## Records to process
=-=-=

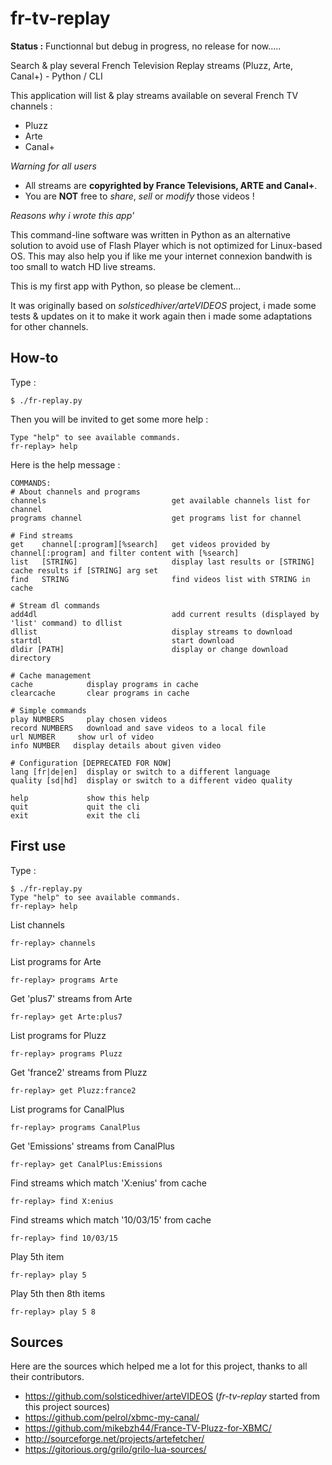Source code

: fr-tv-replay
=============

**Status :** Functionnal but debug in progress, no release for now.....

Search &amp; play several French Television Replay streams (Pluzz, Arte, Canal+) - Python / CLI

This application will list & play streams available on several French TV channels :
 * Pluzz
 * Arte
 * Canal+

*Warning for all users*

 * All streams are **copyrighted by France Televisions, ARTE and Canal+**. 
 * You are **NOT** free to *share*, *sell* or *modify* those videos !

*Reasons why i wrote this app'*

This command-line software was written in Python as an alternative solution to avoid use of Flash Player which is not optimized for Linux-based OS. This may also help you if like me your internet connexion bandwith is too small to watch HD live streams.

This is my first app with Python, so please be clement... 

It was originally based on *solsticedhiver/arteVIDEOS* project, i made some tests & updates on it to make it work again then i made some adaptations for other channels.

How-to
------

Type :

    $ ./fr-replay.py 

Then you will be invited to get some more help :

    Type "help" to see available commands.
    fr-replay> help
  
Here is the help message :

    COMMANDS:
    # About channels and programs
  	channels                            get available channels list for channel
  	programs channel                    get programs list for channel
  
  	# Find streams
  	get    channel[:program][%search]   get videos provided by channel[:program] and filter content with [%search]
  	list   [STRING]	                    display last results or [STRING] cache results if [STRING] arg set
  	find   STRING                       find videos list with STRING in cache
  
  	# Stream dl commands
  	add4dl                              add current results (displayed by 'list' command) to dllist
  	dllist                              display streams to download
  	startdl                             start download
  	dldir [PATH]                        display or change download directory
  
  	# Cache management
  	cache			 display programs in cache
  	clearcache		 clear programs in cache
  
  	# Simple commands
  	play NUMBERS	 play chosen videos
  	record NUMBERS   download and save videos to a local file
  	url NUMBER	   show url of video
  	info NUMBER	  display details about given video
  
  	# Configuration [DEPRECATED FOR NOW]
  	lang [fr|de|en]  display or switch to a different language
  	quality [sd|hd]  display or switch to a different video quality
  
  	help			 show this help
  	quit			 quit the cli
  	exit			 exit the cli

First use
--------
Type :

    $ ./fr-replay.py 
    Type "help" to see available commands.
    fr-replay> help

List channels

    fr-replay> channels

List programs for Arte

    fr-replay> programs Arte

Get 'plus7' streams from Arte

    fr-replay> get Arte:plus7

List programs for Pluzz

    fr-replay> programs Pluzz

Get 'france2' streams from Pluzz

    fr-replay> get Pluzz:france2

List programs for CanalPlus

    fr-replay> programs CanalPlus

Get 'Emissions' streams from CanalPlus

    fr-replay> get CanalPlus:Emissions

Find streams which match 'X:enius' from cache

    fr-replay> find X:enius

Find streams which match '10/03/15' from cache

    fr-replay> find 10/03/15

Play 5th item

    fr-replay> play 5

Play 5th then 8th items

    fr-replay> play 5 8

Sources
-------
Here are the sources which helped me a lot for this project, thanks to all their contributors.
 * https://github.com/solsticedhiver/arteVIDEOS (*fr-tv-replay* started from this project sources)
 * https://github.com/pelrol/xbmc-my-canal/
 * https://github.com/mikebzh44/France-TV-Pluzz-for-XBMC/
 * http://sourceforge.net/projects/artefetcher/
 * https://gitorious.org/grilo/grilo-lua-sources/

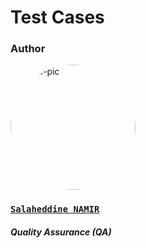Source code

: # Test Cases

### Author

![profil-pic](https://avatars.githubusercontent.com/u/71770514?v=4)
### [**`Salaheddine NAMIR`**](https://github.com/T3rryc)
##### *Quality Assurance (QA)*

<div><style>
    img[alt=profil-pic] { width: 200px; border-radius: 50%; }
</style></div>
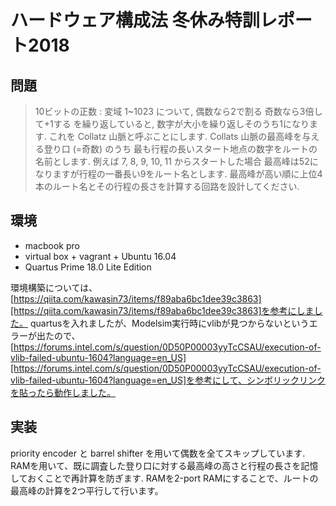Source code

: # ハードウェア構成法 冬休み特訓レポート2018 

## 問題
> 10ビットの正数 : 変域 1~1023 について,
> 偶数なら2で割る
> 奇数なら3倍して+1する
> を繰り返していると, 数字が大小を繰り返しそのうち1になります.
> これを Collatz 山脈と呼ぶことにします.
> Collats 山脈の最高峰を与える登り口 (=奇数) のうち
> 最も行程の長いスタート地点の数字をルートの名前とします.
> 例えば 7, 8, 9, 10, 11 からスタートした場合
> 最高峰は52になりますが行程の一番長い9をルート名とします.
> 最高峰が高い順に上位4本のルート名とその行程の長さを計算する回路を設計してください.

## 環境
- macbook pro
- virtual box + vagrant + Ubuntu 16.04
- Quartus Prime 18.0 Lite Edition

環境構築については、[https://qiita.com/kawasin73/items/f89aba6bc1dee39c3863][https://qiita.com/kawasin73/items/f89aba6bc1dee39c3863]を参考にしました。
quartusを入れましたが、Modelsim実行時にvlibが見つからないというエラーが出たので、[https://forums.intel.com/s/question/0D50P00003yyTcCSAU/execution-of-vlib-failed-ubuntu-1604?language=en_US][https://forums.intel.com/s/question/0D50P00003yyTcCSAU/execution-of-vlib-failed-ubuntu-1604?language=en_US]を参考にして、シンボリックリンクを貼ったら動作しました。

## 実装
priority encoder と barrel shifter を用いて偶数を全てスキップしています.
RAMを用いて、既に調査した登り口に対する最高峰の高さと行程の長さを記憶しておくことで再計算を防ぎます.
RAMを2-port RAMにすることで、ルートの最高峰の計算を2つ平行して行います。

=-=-=

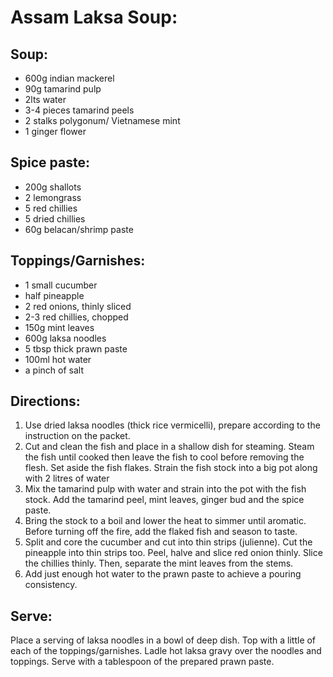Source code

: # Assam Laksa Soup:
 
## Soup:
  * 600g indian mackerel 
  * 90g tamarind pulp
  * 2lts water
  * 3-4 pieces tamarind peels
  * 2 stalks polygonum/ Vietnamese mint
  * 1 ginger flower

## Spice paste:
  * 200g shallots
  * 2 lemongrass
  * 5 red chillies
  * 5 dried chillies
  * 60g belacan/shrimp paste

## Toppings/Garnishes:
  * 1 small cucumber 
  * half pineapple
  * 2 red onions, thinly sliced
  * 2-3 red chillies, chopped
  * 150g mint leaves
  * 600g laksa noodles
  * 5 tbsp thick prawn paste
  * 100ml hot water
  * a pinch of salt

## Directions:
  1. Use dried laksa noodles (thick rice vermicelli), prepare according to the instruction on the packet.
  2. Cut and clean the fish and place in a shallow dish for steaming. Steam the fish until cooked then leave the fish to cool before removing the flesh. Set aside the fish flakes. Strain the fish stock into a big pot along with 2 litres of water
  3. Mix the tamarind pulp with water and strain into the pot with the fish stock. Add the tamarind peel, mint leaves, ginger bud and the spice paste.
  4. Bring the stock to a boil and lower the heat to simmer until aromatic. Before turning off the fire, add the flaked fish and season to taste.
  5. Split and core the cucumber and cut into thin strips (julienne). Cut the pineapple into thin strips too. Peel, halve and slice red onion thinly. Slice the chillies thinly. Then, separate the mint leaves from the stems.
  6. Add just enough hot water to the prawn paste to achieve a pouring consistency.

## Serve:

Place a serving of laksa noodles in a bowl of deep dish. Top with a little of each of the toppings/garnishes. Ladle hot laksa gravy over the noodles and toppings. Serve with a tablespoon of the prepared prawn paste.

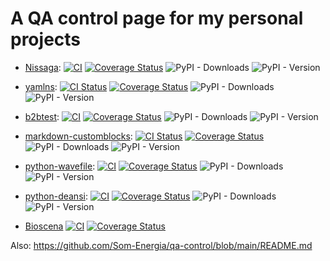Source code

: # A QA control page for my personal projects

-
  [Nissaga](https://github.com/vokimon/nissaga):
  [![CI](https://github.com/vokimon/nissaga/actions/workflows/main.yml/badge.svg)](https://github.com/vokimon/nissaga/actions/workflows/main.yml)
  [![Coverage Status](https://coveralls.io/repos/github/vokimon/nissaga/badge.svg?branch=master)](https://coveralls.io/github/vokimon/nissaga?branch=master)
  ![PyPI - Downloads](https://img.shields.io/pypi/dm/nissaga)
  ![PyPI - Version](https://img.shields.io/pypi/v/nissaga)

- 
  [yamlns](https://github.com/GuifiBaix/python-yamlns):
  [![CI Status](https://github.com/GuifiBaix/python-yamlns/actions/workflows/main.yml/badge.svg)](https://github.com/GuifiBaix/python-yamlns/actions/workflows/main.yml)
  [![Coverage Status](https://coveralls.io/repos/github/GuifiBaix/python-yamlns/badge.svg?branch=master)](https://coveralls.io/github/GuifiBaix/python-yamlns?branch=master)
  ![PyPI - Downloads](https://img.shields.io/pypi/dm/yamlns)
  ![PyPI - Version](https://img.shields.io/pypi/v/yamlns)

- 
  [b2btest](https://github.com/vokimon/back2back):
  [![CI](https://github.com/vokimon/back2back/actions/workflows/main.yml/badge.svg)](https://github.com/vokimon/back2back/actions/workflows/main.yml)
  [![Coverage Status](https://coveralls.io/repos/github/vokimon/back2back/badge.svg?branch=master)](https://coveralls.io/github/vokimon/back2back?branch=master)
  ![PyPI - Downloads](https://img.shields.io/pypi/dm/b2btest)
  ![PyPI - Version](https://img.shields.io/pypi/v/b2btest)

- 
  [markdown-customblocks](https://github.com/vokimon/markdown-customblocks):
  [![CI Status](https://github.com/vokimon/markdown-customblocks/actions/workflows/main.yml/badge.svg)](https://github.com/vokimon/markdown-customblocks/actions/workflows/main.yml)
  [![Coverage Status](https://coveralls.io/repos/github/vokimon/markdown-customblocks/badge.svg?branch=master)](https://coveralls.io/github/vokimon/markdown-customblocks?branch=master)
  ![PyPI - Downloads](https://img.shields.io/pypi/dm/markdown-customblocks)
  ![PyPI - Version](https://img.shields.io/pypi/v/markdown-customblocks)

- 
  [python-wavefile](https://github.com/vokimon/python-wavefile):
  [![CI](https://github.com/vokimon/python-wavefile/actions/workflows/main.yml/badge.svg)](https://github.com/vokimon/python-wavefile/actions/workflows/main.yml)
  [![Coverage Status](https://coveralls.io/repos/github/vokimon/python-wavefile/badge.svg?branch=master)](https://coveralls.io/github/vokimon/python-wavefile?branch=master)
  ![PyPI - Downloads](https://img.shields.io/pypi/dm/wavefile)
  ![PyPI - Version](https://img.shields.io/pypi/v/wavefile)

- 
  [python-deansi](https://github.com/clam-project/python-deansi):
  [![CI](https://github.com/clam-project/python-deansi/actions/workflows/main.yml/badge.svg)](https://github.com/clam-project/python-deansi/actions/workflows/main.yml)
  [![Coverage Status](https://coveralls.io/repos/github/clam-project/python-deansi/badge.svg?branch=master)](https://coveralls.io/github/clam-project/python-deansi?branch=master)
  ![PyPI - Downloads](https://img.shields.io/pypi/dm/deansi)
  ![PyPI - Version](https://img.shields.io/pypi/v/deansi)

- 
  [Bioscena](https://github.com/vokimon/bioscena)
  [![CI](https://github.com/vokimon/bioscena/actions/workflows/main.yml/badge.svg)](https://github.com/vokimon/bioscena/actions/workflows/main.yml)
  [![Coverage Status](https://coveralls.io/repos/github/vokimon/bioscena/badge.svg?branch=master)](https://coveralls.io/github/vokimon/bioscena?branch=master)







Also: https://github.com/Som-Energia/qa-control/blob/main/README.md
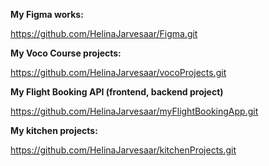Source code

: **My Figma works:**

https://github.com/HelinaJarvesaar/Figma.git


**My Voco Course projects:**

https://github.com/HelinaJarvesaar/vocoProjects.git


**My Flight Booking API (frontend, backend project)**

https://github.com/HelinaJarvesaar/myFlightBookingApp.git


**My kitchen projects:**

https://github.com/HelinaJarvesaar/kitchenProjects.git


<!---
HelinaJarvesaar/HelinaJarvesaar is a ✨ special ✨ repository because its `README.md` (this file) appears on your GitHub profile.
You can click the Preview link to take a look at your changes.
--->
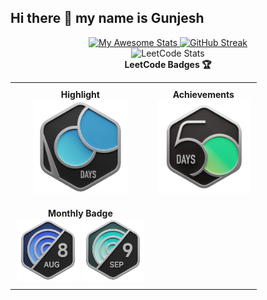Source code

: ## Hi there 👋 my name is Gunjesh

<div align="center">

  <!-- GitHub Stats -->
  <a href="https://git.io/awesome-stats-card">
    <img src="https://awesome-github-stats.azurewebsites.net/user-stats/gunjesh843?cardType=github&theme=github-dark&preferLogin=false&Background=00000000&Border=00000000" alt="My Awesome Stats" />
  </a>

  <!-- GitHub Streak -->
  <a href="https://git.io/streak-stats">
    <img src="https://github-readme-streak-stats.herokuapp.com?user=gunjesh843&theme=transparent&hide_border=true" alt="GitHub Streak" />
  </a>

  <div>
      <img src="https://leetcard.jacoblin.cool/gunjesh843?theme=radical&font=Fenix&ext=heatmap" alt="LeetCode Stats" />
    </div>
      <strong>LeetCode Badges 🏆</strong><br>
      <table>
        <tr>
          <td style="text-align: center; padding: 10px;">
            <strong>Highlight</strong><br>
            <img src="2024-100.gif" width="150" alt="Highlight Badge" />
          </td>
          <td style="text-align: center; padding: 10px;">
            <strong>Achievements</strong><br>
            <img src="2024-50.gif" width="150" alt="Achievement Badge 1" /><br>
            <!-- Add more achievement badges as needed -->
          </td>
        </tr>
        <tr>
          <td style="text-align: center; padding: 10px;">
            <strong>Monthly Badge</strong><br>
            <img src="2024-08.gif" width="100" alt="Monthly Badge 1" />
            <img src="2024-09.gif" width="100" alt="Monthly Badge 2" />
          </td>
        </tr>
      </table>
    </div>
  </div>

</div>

=-=-=

Note every line of the records that holds the word "Downloads", and copy it.

## Written solution
  ![PyPI - Downloads](https://img.shields.io/pypi/dm/nissaga)
  ![PyPI - Downloads](https://img.shields.io/pypi/dm/yamlns)
  ![PyPI - Downloads](https://img.shields.io/pypi/dm/b2btest)
  ![PyPI - Downloads](https://img.shields.io/pypi/dm/markdown-customblocks)
  ![PyPI - Downloads](https://img.shields.io/pypi/dm/wavefile)
  ![PyPI - Downloads](https://img.shields.io/pypi/dm/deansi)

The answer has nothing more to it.